Introduction to Jupyter Notebooks.PNG

Of course what project can be completed without lots of help from various authors and websites and of course stackoverflow.com

With a foundation of technical knowledge I began the technical work which is broken into five categories.

1. Create Jupyter hosted notebook

To start the data inspection process, I launched a Jupyter hosted notebook on Amazon SageMaker. I used Python and various data science libraries like NumPy and Pandas’ DataFrame to work with the IMBd data.

2. Inspect and visualize data

It was important to gain domain knowledge of the IMDb data so that I could easily detect anomalies and outliers. I used Matplotlib and Seaborn for this step.

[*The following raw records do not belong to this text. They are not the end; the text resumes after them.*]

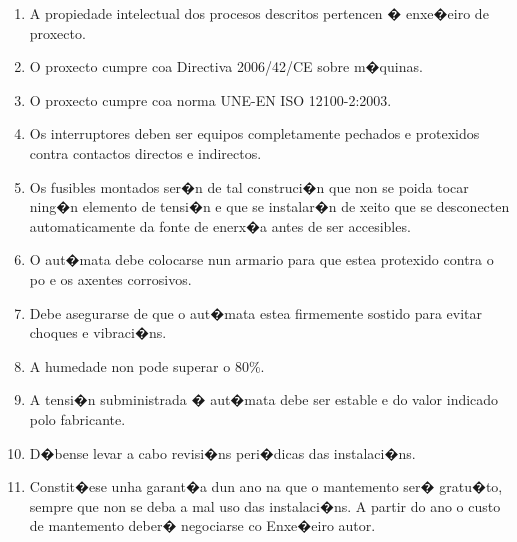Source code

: \documentclass[11pt,twoside]{book}
\begin{document}
\begin{enumerate}
\item A propiedade intelectual dos procesos descritos pertencen � enxe�eiro de proxecto.
\item O proxecto cumpre coa Directiva 2006/42/CE sobre m�quinas.
\item O proxecto cumpre coa norma UNE-EN ISO 12100-2:2003.
\item Os interruptores deben ser equipos completamente pechados e protexidos contra contactos directos e indirectos.
\item Os fusibles montados ser�n de tal construci�n que non se poida tocar ning�n elemento de tensi�n e que se instalar�n de xeito que se desconecten automaticamente da fonte de enerx�a antes de ser accesibles.
\item O aut�mata debe colocarse nun armario para que estea protexido contra o po e os axentes corrosivos.
\item Debe asegurarse de que o aut�mata estea firmemente sostido para evitar choques e vibraci�ns.
\item A humedade non pode superar o 80\%.
\item	 A tensi�n subministrada � aut�mata debe ser estable e do valor indicado polo fabricante.
\item	D�bense levar a cabo revisi�ns peri�dicas das instalaci�ns.
\item	Constit�ese unha garant�a dun ano na que o mantemento ser� gratu�to, sempre que non se deba a mal uso das instalaci�ns. A partir do ano o custo de mantemento deber� negociarse co Enxe�eiro autor.
\end{enumerate}



\stopcontents[parts]
\cleardoublepage
\pagestyle{empty}
\renewcommand{\documento}{ORZAMENTO}
\end{document}
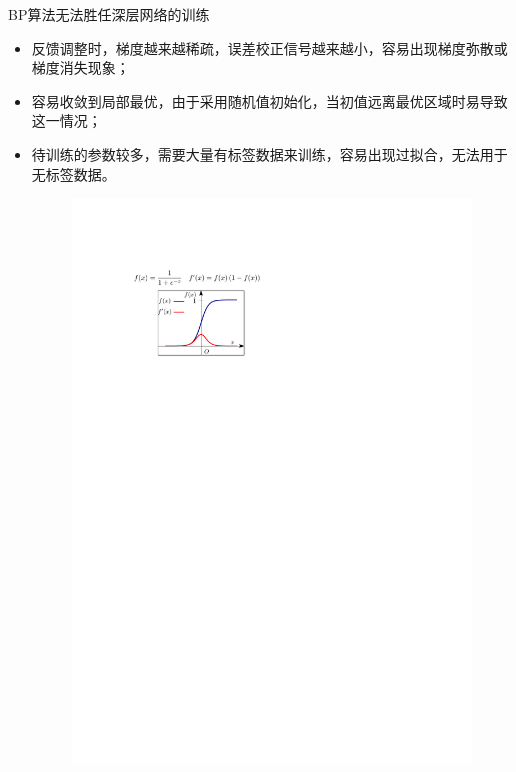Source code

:\begin{note}
\begin{enumerate}
        BP算法无法胜任深层网络的训练
        \begin{itemize}
            \item 反馈调整时，梯度越来越稀疏，误差校正信号越来越小，容易出现梯度弥散或梯度消失现象；
            \item 容易收敛到局部最优，由于采用随机值初始化，当初值远离最优区域时易导致这一情况；
            \item 待训练的参数较多，需要大量有标签数据来训练，容易出现过拟合，无法用于无标签数据。
            \begin{figure}[htbp]
                \centering
                \includegraphics{image/梯度消失.pdf}
            \end{figure}
        \end{itemize}
    \end{enumerate}
\end{note}

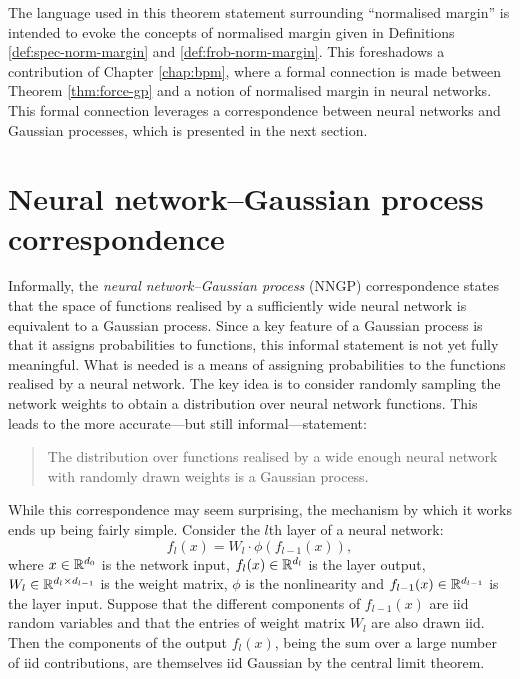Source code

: \begin{refsection}
The language used in this theorem statement surrounding ``normalised margin'' is intended to evoke the concepts of normalised margin given in Definitions \ref{def:spec-norm-margin} and \ref{def:frob-norm-margin}. This foreshadows a contribution of Chapter \ref{chap:bpm}, where a formal connection is made between Theorem \ref{thm:force-gp} and a notion of normalised margin in neural networks. This formal connection leverages a correspondence between neural networks and Gaussian processes, which is presented in the next section.

\section{Neural network--Gaussian process correspondence}
\label{sec:nngp}

Informally, the \textit{neural network--Gaussian process} (NNGP) correspondence states that the space of functions realised by a sufficiently wide neural network is equivalent to a Gaussian process. Since a key feature of a Gaussian process is that it assigns probabilities to functions, this informal statement is not yet fully meaningful. What is needed is a means of assigning probabilities to the functions realised by a neural network. The key idea is to consider randomly sampling the network weights to obtain a distribution over neural network functions. This leads to the more accurate---but still informal---statement:
\begin{quote}
    The distribution over functions realised by a wide enough neural network with randomly drawn weights is a Gaussian process.
\end{quote}

While this correspondence may seem surprising, the mechanism by which it works ends up being fairly simple. Consider the $l$th layer of a neural network:
\begin{equation}\label{eq:nn-layer}
    f_l(x) = W_l\cdot \phi(f_{l-1}(x)),
\end{equation}
where $x\in\mathbb{R}^{d_0}$ is the network input, $f_l(x)\in\mathbb{R}^{d_l}$ is the layer output, $W_l\in\mathbb{R}^{d_l\times d_{l-1}}$ is the weight matrix, $\phi$ is the nonlinearity and $f_{l-1}(x)\in\mathbb{R}^{d_{l-1}}$ is the layer input. Suppose that the different components of $f_{l-1}(x)$ are iid random variables and that the entries of weight matrix $W_l$ are also drawn iid. Then the components of the output $f_l(x)$, being the sum over a large number of iid contributions, are themselves iid Gaussian by the central limit theorem.


\end{refsection}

3. Prepare and transform data

The next step was to put the data in a format a machine can learn from. The IMDb data includes movies in all languages. The ratings range from 0 to 10 and include the number of votes. For this project I decided to only use English movies and since I want to provide good recommendations I eliminated movies that did not have 500 votes and a rating higher than 7. Since Machine Learning algorithms like numerical data I need to remove or convert all textual information. For the genre information, I converted it into One Hot Encoding (OHE) and then removed the genre column. For the movie title I concatenated it with the index and then removed the movie title column. You can see all of this data transformation and feature engineering in my Jupyter Notebook file found at my github repository

4. Train

Once the data was prepared, the training process began using the selected machine learning algorithm. The algorithm clustered or grouped the IMDb data in order to make recommendations. The plan was to use the k-means clustering algorithm. I considered using two providers: Amazon SageMaker provides a k-means clustering algorithm and so does scikit-learn. I was successful with Amazon SageMaker and so I did not explore scikit-learn's version. I encountered on SageMaker issue that took me several days to resolve. When I first tried to train I got a "413 Request Entity Too Large error" when calling the kmeans predictor predict method. It turns out that when you call the "kmeans_predictor.predict", it means you will invoke the sagemaker endpoint to process the prediction and in the AWS documentation you can find "Maximum payload size for endpoint invocation is 6 MB. Therefore, I split the training data in two parts and invoked the endpoint twice to get two predictions, then I combine two results into one in order to fit the original format.

5. Recommend

With clusters identified and labelled in the Pandas Dataframe (see Jupyter Notebook) I was able to export the CSV to a MySQL database and with some simple PHP and SQL queries I created a basic webpage that provides movies recommendations. This movie recommendation webpage can be found at Brian's Movie Recommendation Site. I will leave this site up for a few days.

Implemented Architecture

The diagram below depicts the architecture I implemented. Just to be clear all the Machine Learning elements (Jupyter Notebook, SageMaker, etc) to the left of the VPC took up about 90% of the work. The VPC, webserver, database server was created by a CloudFormation template.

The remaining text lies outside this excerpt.